Ten aanzien van de aanvragen geldt voorts dat niet in geschil is dat eiser in de te beoordelen perioden online heeft gegokt en geen volledige inzage heeft gegeven in zijn online wallets. Volgens het college dient dit te leiden tot het oordeel dat het (aanvullende) recht op bijstand van eiser niet kan worden vastgesteld, zodat zijn aanvragen ook om die reden (naast de onduidelijkheid over de Duitse rekening) dienden te worden afgewezen. Eiser betoogt dat het recht op bijstand ondanks dat hij geen volledige inzage in zijn wallets heeft gegeven, wel schattenderwijs kan worden vastgesteld. De rechtbank volgt eiser hierin en verwijst naar hetgeen zij hiervoor heeft overwogen ten aanzien van online gokken. Naar het oordeel van de rechtbank kon het college het recht op bijstand in de perioden van 27 oktober 2021 – 30 december 2021 en 12 januari 2022 tot en met 21 maart 2022 schattenderwijs vaststellen door gebruik te maken van de vooronderstelling dat de inkomsten uit gokactiviteiten in een online gokinstelling ook gelijk zijn aan de ingelegde bedragen, waarbij enkel de initiële inzet (zichtbaar vanaf een bankrekening) dan wel de uitgekeerde winst (indien die hoger is dan de inzet) mee telt en zo het aanvullende recht op bijstand vast te stellen. Ook hier geldt dat beide partijen kunnen stellen en proberen aannemelijk te maken dat de betrokkene in het specifieke, individuele geval meer of juist minder dan 100% van de ingelegde bedragen heeft ontvangen uit de gokactiviteiten en daarmee de vooronderstelling in dat geval weerleggen.

6.8.8.

Ook hier geldt aldus dat het onderzoek van het college naar de gokactiviteiten van eiser niet zorgvuldig is geweest. De bestreden besluiten 3 en 4 zijn dan ook niet zorgvuldig voorbereid en niet deugdelijk gemotiveerd. De beroepen in de zaken 22/1785 en 22/2409 zijn daarom gegrond. De besluiten van 13 juli 2022 (bestreden besluit 3) en 14 september 2022 (bestreden besluit 4) dienen te worden vernietigd wegens strijd met de artikelen 3:2 en 7:12 van de Awb.

6.8.9.

De rechtbank ziet geen aanleiding om het geschil finaal te beslechten. Het college zal namelijk in overeenstemming met voormelde overwegingen moeten beoordelen of en, zo ja, in welke mate sprake is van schending van de medewerkingsplicht met betrekking tot de Duitse rekening (indien zij dit beter kan motiveren en nog steeds aan het bestreden besluit 3 ten grondslag wenst te leggen) en de gokactiviteiten van eiser leiden tot recht op een (aanvullende) bijstandsuitkering. Gelet op de omvang van de door het college uit te voeren beoordeling acht de rechtbank het toepassen van een bestuurlijke lus geen efficiënte manier om deze zaak af te doen. Het college moet daarom een nieuw besluit op het bezwaar nemen met inachtneming van deze uitspraak. De rechtbank stelt voor het nemen van de nieuwe besluiten op het bezwaar een termijn van acht weken.

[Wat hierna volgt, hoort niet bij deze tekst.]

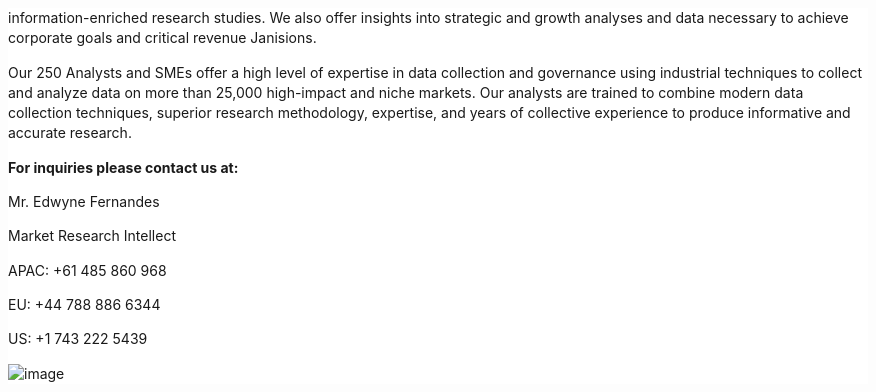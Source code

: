 information-enriched research studies.&nbsp;</span>We also offer insights into strategic and growth analyses and data necessary to achieve corporate goals and critical revenue Janisions.</p><p><span class="">Our 250 Analysts and SMEs offer a high level of expertise in data collection and governance using industrial techniques to collect and analyze data on more than 25,000 high-impact and niche markets. Our analysts are trained to combine modern data collection techniques, superior research methodology, expertise, and years of collective experience to produce informative and accurate research.</span></p><p><strong>For inquiries please contact us at:</strong></p><p>Mr. Edwyne Fernandes</p><p>Market Research Intellect</p><p>APAC: +61 485 860 968</p><p>EU: +44 788 886 6344</p><p>US: +1 743 222 5439</p>
![image](https://github.com/user-attachments/assets/056c6efe-7e00-4f30-940a-ca07aebbaed5)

22/762: de buiten behandeling stelling

6.9.

De rechtbank beoordeelt of het college in het bestreden besluit 2 het besluit om de aanvraag van eiser van 10 september 2021 buiten behandeling te stellen, in stand heeft mogen laten en overweegt daarover het volgende.

6.9.1.

Het college kan besluiten de aanvraag niet te behandelen, indien de verstrekte gegevens en bescheiden onvoldoende zijn voor de beoordeling van de aanvraag of voor de voorbereiding van de beschikking, mits de aanvrager de gelegenheid heeft gehad de aanvraag binnen een door het bestuursorgaan gestelde termijn aan te vullen. Van een onvolledige of ongenoegzame aanvraag is onder andere sprake indien de aanvrager onvoldoende gegevens of bescheiden verstrekt om een goede beoordeling van de aanvraag mogelijk te maken. Het gaat daarbij om gegevens die voor de beslissing op de aanvraag nodig zijn en waarover de aanvrager redelijkerwijs de beschikking kan krijgen.

6.9.2.

Eiser betwist in beroep niet (meer) dat het college bevoegd was om de aanvraag buiten behandeling te stellen, maar voert in beroep wel aan dat de buitenbehandelingstelling onevenredig en disproportioneel is. Daartoe stelt eiser dat het college de nadere overgelegde gegevens bij het bestreden besluit 2 had moeten betrekken bij zijn oordeel. Dit betoog slaagt.

6.9.3.

Wat eiser aanvoert, komt hierop neer dat het college redelijkerwijs geen gebruik kon maken van zijn bevoegdheid de buitenbehandelingstelling van de aanvraag na bezwaar te handhaven, omdat het college inmiddels beschikte over alle gegevens die voor een beslissing op de aanvraag nodig waren. De CRvB heeft zijn rechtspraak op dit punt gewijzigd.23

6.9.4.

Het buiten behandeling stellen van een aanvraag berust op een discretionaire bevoegdheid. Het college zal daarbij een belangenafweging moeten maken. Op grond van het in artikel 3:4, tweede lid, van de Awb neergelegde evenredigheidsbeginsel mogen de voor de aanvrager nadelige gevolgen van de buitenbehandelingstelling niet onevenredig zijn in verhouding tot de daarmee te dienen doelen. In zijn uitspraak van 13 december 202224 heeft de CRvB overwogen dat een aanvrager – als die in bijstandbehoevende omstandigheden verkeert – een zwaarwegend belang heeft bij het alsnog in behandeling nemen van de aanvraag om bijstand. Bij een buitenbehandelingstelling van een bijstandsaanvraag zal de aanvrager namelijk een nieuwe aanvraag om bijstand moeten doen, wordt de bijstand in beginsel niet toegekend met terugwerkende kracht en zal bij toekenning van bijstand op de nieuwe aanvraag deze daarom in beginsel niet eerder ingaan dan op de datum van de melding voor die nieuwe aanvraag. Als op basis van de alsnog overgelegde gegevens komt vast te staan dat de aanvrager ook al recht op bijstand had met ingang van de datum van de aanvraag die buiten behandeling is gesteld, heeft de aanvrager dus een zwaarwegend belang bij het alsnog in behandeling nemen van die aanvraag. Immers de aanvrager kan over die periode geen bijstand meer krijgen, terwijl hij wel in bijstandbehoevende omstandigheden verkeerde. In algemene zin kan daartegenover aan de zijde van de bijstandverlenende instantie bijvoorbeeld een belang bestaan om de buitenbehandelingstelling in bezwaar te handhaven, gezien de bestuurslast die gepaard kan gaan met het nemen van een inhoudelijke beslissing.

6.9.5.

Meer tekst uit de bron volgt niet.